WHAT THE EXERCISE ASKS:
The job is to output each record exactly as it stands, pictures excluded.

(Records from a data collection)
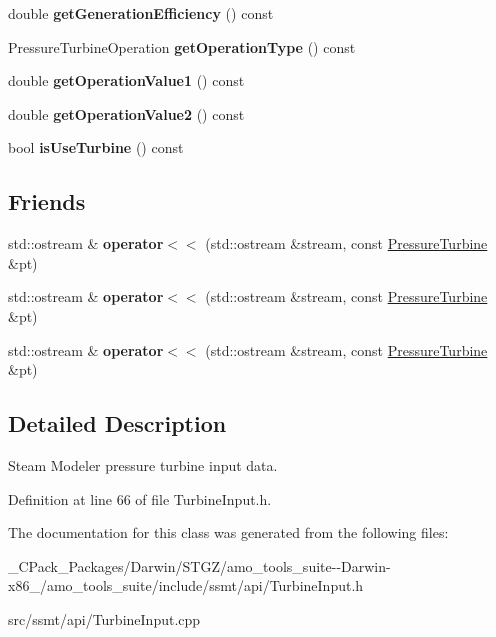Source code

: \begin{DoxyCompactItemize}
double {\bfseries get\+Generation\+Efficiency} () const
\item 
\mbox{\label{class_pressure_turbine_a4618372da7c53adbececfc476c6775b0}} 
Pressure\+Turbine\+Operation {\bfseries get\+Operation\+Type} () const
\item 
\mbox{\label{class_pressure_turbine_a95e1c8725ad8035549baf8877343d3d9}} 
double {\bfseries get\+Operation\+Value1} () const
\item 
\mbox{\label{class_pressure_turbine_aee57986c0c741d5b1df72fb00f480a56}} 
double {\bfseries get\+Operation\+Value2} () const
\item 
\mbox{\label{class_pressure_turbine_ac8064c2c5c1b5acd7846a3a8036ef0bb}} 
bool {\bfseries is\+Use\+Turbine} () const
\end{DoxyCompactItemize}
\subsection*{Friends}
\begin{DoxyCompactItemize}
\item 
\mbox{\label{class_pressure_turbine_a216bfbdf7e4276d43094618b723af8bf}} 
std\+::ostream \& {\bfseries operator$<$$<$} (std\+::ostream \&stream, const \hyperlink{class_pressure_turbine}{Pressure\+Turbine} \&pt)
\item 
\mbox{\label{class_pressure_turbine_a216bfbdf7e4276d43094618b723af8bf}} 
std\+::ostream \& {\bfseries operator$<$$<$} (std\+::ostream \&stream, const \hyperlink{class_pressure_turbine}{Pressure\+Turbine} \&pt)
\item 
\mbox{\label{class_pressure_turbine_a216bfbdf7e4276d43094618b723af8bf}} 
std\+::ostream \& {\bfseries operator$<$$<$} (std\+::ostream \&stream, const \hyperlink{class_pressure_turbine}{Pressure\+Turbine} \&pt)
\end{DoxyCompactItemize}


\subsection{Detailed Description}
Steam Modeler pressure turbine input data. 

Definition at line 66 of file Turbine\+Input.\+h.



The documentation for this class was generated from the following files\+:\begin{DoxyCompactItemize}
\item 
\+\_\+\+C\+Pack\+\_\+\+Packages/\+Darwin/\+S\+T\+G\+Z/amo\+\_\+tools\+\_\+suite-\/-\/\+Darwin-\/x86\+\_/amo\+\_\+tools\+\_\+suite/include/ssmt/api/Turbine\+Input.\+h\item 
src/ssmt/api/Turbine\+Input.\+cpp\end{DoxyCompactItemize}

EXERCISE RESPONSE:
Source code

: \begin{DoxyCompactItemize}
double {\bfseries get\+Generation\+Efficiency} () const
\item 
\mbox{\label{class_pressure_turbine_a4618372da7c53adbececfc476c6775b0}} 
Pressure\+Turbine\+Operation {\bfseries get\+Operation\+Type} () const
\item 
\mbox{\label{class_pressure_turbine_a95e1c8725ad8035549baf8877343d3d9}} 
double {\bfseries get\+Operation\+Value1} () const
\item 
\mbox{\label{class_pressure_turbine_aee57986c0c741d5b1df72fb00f480a56}} 
double {\bfseries get\+Operation\+Value2} () const
\item 
\mbox{\label{class_pressure_turbine_ac8064c2c5c1b5acd7846a3a8036ef0bb}} 
bool {\bfseries is\+Use\+Turbine} () const
\end{DoxyCompactItemize}
\subsection*{Friends}
\begin{DoxyCompactItemize}
\item 
\mbox{\label{class_pressure_turbine_a216bfbdf7e4276d43094618b723af8bf}} 
std\+::ostream \& {\bfseries operator$<$$<$} (std\+::ostream \&stream, const \hyperlink{class_pressure_turbine}{Pressure\+Turbine} \&pt)
\item 
\mbox{\label{class_pressure_turbine_a216bfbdf7e4276d43094618b723af8bf}} 
std\+::ostream \& {\bfseries operator$<$$<$} (std\+::ostream \&stream, const \hyperlink{class_pressure_turbine}{Pressure\+Turbine} \&pt)
\item 
\mbox{\label{class_pressure_turbine_a216bfbdf7e4276d43094618b723af8bf}} 
std\+::ostream \& {\bfseries operator$<$$<$} (std\+::ostream \&stream, const \hyperlink{class_pressure_turbine}{Pressure\+Turbine} \&pt)
\end{DoxyCompactItemize}


\subsection{Detailed Description}
Steam Modeler pressure turbine input data. 

Definition at line 66 of file Turbine\+Input.\+h.



The documentation for this class was generated from the following files\+:\begin{DoxyCompactItemize}
\item 
\+\_\+\+C\+Pack\+\_\+\+Packages/\+Darwin/\+S\+T\+G\+Z/amo\+\_\+tools\+\_\+suite-\/-\/\+Darwin-\/x86\+\_/amo\+\_\+tools\+\_\+suite/include/ssmt/api/Turbine\+Input.\+h\item 
src/ssmt/api/Turbine\+Input.\+cpp\end{DoxyCompactItemize}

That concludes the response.